Entries taken from a collection
┄┄┄┄┄┄┄┄┄┄┄┄┄┄┄┄┄┄┄┄

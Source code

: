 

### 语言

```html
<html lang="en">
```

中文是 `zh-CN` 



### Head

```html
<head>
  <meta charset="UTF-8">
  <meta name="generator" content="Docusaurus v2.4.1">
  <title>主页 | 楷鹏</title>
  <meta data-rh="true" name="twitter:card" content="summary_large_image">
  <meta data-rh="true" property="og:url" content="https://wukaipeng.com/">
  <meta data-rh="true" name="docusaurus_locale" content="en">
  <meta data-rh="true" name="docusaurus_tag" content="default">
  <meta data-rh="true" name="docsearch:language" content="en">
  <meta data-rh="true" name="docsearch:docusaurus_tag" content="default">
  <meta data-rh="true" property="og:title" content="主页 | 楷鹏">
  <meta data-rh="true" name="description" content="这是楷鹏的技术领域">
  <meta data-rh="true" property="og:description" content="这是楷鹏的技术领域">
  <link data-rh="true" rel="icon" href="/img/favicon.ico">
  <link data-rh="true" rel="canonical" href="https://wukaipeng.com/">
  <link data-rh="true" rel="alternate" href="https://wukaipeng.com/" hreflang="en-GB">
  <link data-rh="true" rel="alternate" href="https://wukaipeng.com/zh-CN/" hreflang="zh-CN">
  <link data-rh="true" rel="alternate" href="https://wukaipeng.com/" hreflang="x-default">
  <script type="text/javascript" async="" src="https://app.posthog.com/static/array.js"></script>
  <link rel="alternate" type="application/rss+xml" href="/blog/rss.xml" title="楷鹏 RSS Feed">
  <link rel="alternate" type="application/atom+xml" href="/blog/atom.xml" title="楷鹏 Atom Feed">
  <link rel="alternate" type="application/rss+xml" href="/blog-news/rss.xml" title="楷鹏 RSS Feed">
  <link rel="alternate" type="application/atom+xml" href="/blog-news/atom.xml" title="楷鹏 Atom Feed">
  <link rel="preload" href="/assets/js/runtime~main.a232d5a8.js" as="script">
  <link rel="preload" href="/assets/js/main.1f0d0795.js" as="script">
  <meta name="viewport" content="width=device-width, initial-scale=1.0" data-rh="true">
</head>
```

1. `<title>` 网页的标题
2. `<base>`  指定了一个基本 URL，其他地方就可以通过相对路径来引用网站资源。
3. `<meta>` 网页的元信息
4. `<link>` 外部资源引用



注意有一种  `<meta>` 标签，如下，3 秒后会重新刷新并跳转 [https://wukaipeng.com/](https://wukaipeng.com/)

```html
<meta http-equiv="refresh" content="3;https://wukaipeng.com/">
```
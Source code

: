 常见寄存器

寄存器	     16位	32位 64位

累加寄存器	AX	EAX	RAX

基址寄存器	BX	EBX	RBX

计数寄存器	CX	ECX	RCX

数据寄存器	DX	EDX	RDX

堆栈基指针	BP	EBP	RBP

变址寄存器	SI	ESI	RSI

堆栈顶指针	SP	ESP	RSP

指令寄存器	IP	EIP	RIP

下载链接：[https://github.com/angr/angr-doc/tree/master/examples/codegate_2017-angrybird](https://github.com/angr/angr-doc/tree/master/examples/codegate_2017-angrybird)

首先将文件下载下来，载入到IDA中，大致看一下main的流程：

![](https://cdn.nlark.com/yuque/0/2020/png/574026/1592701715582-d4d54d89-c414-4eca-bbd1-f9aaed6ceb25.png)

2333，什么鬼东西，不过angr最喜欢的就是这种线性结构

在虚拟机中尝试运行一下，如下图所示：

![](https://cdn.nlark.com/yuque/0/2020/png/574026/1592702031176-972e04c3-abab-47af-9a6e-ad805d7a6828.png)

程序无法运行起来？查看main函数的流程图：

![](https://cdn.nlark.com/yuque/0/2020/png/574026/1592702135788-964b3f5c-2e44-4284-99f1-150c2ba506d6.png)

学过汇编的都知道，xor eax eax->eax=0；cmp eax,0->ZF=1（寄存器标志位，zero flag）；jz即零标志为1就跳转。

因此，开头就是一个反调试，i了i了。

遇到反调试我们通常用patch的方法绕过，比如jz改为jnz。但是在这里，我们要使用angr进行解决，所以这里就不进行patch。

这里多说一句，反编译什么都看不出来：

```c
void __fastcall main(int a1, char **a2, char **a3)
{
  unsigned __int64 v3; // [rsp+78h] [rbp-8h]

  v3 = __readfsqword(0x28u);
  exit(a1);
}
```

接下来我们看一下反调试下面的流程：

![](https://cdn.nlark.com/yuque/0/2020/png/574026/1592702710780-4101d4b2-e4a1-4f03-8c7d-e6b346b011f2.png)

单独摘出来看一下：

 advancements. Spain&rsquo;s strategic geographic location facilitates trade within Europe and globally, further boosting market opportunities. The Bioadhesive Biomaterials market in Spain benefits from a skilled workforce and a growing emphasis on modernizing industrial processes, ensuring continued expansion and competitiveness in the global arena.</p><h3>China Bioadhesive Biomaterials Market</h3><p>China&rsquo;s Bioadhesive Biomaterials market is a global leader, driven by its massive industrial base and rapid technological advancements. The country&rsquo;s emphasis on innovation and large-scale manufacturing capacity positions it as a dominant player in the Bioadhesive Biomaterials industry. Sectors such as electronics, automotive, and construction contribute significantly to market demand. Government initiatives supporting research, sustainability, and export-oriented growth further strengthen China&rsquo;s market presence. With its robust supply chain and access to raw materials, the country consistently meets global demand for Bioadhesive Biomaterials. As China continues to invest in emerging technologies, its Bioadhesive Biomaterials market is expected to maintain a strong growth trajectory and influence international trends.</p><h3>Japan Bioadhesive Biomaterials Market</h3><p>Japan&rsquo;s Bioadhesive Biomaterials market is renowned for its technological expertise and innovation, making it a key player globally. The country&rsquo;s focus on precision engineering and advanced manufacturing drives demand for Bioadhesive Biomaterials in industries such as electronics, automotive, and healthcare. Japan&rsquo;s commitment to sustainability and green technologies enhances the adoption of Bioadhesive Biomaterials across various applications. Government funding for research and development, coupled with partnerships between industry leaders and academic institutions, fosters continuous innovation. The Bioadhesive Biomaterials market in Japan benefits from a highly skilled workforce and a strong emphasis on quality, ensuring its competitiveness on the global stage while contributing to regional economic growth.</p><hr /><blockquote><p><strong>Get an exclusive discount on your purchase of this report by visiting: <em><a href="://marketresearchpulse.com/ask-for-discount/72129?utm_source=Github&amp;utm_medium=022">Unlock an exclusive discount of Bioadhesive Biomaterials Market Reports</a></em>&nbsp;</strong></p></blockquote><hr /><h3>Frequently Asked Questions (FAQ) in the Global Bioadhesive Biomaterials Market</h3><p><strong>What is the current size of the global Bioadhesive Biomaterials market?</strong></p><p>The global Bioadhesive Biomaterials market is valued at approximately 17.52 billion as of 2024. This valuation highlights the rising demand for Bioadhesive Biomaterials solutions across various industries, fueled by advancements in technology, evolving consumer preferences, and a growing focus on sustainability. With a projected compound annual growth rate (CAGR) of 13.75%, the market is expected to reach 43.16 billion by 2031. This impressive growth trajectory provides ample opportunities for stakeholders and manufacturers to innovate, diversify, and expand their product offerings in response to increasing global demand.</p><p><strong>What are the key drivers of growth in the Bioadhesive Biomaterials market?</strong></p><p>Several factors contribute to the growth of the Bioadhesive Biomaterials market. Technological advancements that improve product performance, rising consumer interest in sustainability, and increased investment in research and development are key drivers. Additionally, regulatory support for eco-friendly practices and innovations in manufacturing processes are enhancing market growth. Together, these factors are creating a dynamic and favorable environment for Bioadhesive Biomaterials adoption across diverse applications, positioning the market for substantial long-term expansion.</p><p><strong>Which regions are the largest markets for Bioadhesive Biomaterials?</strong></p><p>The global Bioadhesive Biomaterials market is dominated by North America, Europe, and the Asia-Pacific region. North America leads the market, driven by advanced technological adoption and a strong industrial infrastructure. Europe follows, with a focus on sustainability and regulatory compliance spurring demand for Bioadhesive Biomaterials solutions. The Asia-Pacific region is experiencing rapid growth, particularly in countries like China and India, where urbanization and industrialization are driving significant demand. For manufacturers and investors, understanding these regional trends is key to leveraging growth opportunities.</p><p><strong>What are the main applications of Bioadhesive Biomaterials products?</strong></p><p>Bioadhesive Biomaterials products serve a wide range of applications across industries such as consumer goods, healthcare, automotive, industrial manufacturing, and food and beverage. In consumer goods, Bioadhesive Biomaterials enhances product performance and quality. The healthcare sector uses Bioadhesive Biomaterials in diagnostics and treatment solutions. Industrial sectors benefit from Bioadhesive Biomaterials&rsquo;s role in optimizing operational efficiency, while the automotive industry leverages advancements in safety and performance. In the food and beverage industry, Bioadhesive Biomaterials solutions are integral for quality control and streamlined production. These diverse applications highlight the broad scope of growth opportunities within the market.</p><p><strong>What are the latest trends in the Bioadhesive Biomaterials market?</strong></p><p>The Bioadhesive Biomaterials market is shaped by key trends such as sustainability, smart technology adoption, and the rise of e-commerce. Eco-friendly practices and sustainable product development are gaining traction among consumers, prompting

┄┄┄┄┄┄┄┄┄┄┄┄┄┄┄┄┄┄┄┄

> Task
Repeat exactly the lines above from the one with "学过汇编的都知道，xor eax eax->eax=0；cmp" up to and including the one with "接下来我们看一下反调试下面的流程：". No other line belongs in the reply.

> Answer box
学过汇编的都知道，xor eax eax->eax=0；cmp eax,0->ZF=1（寄存器标志位，zero flag）；jz即零标志为1就跳转。

因此，开头就是一个反调试，i了i了。

遇到反调试我们通常用patch的方法绕过，比如jz改为jnz。但是在这里，我们要使用angr进行解决，所以这里就不进行patch。

这里多说一句，反编译什么都看不出来：

```c
void __fastcall main(int a1, char **a2, char **a3)
{
  unsigned __int64 v3; // [rsp+78h] [rbp-8h]

  v3 = __readfsqword(0x28u);
  exit(a1);
}
```

接下来我们看一下反调试下面的流程：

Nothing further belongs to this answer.